I was looking at the data for the plutonium which was found on soil samples at the Fukushima nuclear power plant, the good news is that the level of plutonium at the sites which have been sampled is quite low but the bad news is that any pollution with plutonium is bad. Also the fact that plutonium pollution has been detected is a sign of something horrible which has occurred on the site.
Now one of the great problems with the plutonium is working out where it came from, one way is to look at the isotope signature. The ratio of 238Pu to 239/240Pu can say something about where it came from and how it was made.
The 238Pu to 239/240Pu ratio for one site at the nuclear reactor site is 2:1 while fallout plutonium from bomb tests in Japan is normally 0.026:1. So we can tell that some plutonium which is very 238Pu rich has been released.
Years ago it was explained to me that plutonium is not just plutonium, he said you need to know which plutonium it is. My coworker held the view that by comparison that 239Pu was not a nasty isotope to work with while 238Pu was a nasty horror isotope. He explained to me that a well made sintered pellet of 239PuO2 if left for days on a surface will not contaminate the surface. While if you leave a 238PuO2 pellet inside a glovebox then within a few days every surface in the box will be crawling with radioactivity.
We might then want to know where does 238Pu come from, the answer is that it forms in a power reactor in the following way.
235U + n -> 236mU -> 236U
236U + n -> 237U -> 237Np (beta decay, half life of 6.75 days)
237Np + n -> 238Np -> 238Pu (beta decay, half life of 2.1 days)
What has happened is that after neutron activation the isotopes have time to undergo beta decay. However during an atom bomb detonation or a supernova the uranium atoms will be bombarded with neutrons at such a high rate that they do not have time to undergo beta decay.
Now we get reactions like
235U + 3n -> 238U
If the uranium-238 which is formed in an excited state loses the excess energy then it will form a very long lived uranium isotope which will undergo alpha decay.
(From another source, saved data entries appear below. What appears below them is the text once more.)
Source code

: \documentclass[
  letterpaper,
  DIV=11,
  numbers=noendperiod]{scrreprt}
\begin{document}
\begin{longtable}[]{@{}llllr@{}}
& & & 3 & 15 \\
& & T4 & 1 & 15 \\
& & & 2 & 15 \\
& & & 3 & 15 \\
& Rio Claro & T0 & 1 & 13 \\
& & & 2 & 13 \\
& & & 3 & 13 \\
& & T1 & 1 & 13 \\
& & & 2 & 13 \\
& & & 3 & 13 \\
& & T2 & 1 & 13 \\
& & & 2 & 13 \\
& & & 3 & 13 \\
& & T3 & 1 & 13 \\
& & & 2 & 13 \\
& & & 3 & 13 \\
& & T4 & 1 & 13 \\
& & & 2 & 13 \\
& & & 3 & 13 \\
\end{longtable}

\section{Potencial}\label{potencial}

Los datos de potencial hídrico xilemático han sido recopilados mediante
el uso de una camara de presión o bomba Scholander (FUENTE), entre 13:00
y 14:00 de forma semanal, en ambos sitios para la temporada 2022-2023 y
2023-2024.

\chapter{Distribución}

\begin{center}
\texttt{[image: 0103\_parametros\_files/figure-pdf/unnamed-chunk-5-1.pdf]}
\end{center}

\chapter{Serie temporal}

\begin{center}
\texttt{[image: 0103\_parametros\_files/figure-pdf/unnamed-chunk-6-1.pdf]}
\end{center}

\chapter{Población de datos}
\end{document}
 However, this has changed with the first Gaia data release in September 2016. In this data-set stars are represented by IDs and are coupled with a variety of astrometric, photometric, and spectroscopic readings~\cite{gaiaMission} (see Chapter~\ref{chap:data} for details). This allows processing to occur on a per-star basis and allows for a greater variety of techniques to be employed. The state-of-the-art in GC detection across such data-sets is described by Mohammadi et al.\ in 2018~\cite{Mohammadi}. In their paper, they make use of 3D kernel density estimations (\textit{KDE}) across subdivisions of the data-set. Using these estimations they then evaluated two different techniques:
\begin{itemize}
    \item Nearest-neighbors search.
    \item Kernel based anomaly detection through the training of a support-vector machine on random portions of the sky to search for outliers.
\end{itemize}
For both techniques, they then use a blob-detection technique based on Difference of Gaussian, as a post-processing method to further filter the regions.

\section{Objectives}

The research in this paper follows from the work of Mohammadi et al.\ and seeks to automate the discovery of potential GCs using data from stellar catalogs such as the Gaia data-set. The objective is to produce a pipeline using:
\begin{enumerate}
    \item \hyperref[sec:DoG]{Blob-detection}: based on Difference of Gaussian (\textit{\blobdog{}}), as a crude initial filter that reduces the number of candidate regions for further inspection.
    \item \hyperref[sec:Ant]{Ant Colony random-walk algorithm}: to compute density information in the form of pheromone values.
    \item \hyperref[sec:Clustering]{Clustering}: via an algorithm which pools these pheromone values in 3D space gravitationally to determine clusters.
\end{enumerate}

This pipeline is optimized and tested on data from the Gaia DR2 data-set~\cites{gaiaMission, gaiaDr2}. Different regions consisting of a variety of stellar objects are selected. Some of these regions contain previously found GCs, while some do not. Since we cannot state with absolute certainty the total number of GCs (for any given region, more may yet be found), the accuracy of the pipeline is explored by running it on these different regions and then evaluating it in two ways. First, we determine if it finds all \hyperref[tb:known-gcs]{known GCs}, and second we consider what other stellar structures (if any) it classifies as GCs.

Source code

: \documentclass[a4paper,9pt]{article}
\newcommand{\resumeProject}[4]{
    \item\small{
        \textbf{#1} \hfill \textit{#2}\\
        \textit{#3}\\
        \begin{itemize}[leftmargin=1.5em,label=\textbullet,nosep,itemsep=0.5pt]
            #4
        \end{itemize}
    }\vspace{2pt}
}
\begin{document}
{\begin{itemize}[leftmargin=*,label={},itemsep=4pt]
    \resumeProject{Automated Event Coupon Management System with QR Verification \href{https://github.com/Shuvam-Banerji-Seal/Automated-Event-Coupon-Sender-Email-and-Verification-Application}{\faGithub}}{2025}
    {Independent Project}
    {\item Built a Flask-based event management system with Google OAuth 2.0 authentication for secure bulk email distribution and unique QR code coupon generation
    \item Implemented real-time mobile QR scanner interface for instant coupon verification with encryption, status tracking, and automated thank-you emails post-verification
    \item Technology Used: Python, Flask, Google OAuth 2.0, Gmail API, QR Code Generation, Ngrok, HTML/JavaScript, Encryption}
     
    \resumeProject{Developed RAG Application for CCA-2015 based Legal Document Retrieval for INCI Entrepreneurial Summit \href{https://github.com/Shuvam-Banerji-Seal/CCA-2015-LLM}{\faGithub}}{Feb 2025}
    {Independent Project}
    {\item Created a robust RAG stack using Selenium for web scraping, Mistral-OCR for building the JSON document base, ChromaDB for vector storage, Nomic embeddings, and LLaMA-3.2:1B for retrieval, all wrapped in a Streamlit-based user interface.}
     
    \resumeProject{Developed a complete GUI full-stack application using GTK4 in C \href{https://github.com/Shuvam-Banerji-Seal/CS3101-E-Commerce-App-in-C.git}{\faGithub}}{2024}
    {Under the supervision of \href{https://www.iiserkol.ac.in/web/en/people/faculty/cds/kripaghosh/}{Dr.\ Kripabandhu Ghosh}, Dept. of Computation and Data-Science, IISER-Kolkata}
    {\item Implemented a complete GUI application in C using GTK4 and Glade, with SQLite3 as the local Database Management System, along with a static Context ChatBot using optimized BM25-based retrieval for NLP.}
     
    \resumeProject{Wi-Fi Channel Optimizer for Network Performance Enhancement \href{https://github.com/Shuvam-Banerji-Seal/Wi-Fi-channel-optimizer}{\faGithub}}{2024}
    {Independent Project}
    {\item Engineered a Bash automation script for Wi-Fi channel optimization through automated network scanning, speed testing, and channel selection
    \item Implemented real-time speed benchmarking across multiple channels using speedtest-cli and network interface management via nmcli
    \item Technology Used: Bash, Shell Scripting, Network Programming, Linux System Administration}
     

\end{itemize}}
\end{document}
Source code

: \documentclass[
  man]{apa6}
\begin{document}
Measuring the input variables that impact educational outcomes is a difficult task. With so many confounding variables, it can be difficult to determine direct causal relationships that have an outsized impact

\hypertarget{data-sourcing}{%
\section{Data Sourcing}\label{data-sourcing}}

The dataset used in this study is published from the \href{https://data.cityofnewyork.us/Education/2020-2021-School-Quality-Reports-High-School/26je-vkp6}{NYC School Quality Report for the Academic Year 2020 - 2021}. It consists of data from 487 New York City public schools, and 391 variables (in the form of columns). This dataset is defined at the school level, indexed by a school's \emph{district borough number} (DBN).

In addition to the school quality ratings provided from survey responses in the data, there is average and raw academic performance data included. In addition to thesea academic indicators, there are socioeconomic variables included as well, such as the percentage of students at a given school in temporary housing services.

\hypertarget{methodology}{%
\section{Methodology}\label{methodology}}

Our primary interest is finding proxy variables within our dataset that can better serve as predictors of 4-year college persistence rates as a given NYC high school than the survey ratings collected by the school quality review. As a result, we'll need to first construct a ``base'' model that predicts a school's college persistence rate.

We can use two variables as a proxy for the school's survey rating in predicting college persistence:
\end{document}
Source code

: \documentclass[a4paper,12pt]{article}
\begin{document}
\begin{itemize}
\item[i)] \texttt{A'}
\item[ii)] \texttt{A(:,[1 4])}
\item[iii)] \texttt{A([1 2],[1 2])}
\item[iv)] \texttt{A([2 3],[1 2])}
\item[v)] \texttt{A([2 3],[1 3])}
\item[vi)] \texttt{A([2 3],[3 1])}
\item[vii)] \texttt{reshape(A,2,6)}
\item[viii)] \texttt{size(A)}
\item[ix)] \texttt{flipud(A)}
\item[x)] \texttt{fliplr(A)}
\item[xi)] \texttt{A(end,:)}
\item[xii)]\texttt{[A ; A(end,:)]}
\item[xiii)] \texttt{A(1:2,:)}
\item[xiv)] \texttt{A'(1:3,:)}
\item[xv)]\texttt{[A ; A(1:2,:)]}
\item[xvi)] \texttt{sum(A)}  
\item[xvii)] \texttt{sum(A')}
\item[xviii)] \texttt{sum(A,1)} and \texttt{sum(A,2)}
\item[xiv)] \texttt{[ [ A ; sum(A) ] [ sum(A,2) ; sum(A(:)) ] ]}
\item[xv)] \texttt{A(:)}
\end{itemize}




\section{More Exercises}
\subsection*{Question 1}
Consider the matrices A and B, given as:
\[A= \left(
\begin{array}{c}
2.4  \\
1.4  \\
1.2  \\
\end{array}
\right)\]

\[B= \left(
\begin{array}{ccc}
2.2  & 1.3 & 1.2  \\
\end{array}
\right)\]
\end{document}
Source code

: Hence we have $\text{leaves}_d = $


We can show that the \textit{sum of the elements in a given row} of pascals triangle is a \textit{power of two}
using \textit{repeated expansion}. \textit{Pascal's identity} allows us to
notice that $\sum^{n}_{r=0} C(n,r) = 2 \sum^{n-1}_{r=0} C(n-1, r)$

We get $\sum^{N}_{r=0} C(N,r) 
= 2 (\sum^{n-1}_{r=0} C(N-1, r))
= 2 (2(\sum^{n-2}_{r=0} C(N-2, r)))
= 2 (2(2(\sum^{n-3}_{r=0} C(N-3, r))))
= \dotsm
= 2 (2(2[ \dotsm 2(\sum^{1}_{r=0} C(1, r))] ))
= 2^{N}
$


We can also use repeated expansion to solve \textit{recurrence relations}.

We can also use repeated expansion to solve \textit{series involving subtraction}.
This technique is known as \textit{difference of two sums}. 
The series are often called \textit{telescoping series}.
An alternative route to 238Pu would be the alpha decay of 242Cm (half life of 163 days)
Any uranium-238 present in the bomb or nearby can be activated.
238U + 4n -> 242U
242U -> 242Np (beta decay, half life 17 minutes)
242Np -> 242Pu (beta decay, half life 2 minutes)
Now we have formed a very long lived plutonium isotope which slowly decays by alpha emission to 238U
Also the plutonium can be neutron activated during the atom bomb blast, but again if 242Pu is formed then this can not decay to make the 242Cm.
One last route to 238Pu exists, this is the n,2n reaction for 239Pu. This is a very minor reaction when compared with fission or the conversion of 239Pu into 240Pu. So during a bomb detonation very little 238Pu forms while in a power reactor due to the fact that the neutron flux is lower and longer lived the slow reactions which have time to form 238Pu can occur.